# REQUIRED ACTION:
From the entries below, return every line that includes the word "Checked".

# AVAILABLE DATA:

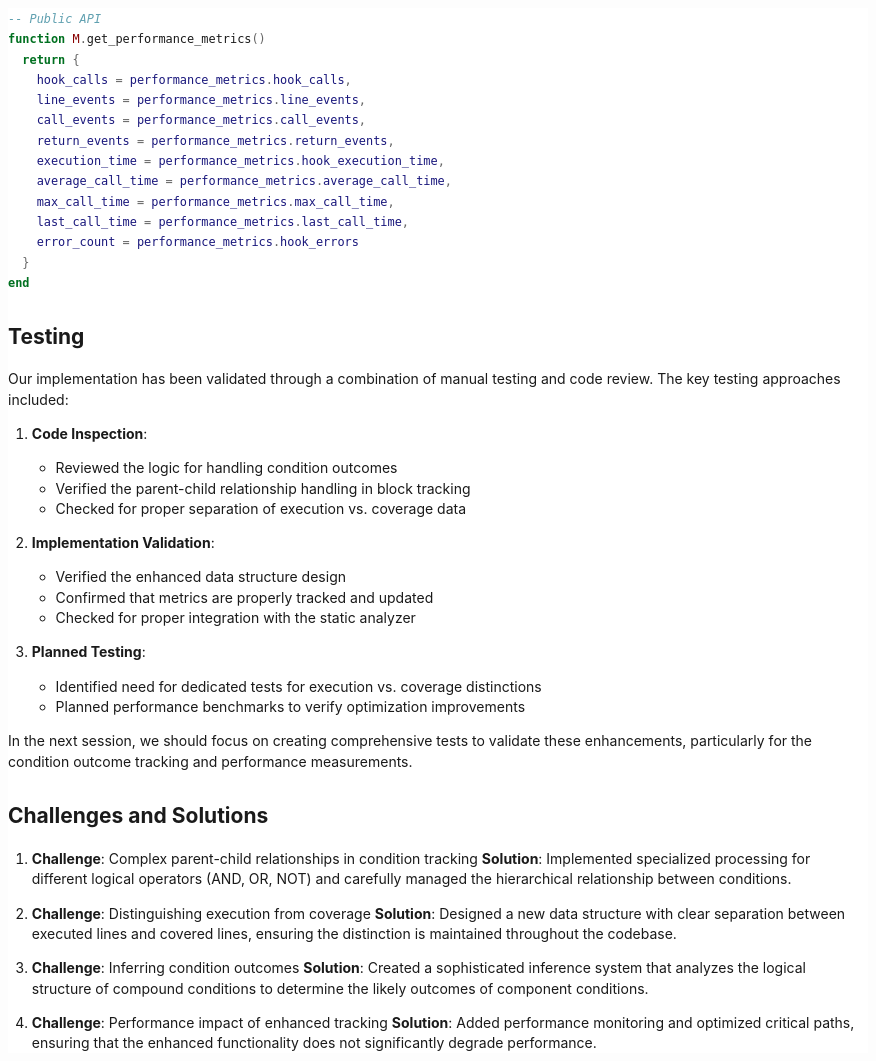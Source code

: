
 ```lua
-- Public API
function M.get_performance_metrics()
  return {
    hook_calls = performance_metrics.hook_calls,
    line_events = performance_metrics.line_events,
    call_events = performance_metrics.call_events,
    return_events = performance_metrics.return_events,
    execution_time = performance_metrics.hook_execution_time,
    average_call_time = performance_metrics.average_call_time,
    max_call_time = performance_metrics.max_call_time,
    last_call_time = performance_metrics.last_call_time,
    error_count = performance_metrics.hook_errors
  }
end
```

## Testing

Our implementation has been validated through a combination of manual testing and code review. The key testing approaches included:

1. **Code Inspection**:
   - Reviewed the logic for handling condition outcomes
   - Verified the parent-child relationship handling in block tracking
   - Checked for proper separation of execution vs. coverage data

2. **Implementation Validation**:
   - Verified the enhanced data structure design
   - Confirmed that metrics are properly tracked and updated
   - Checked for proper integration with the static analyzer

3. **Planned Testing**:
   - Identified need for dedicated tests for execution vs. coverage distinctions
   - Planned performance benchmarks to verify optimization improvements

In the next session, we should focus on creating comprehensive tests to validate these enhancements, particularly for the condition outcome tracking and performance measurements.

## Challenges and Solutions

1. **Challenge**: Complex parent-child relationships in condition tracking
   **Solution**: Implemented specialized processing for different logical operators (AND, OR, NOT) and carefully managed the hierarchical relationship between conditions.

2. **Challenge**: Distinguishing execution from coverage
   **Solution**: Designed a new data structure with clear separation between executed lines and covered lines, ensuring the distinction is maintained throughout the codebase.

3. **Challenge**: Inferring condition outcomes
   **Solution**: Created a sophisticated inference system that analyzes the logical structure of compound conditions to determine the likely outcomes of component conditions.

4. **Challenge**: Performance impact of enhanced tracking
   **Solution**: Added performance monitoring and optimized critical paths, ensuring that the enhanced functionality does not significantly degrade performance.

# PROBLEM SOLUTION:
   - Checked for proper separation of execution vs. coverage data
   - Checked for proper integration with the static analyzer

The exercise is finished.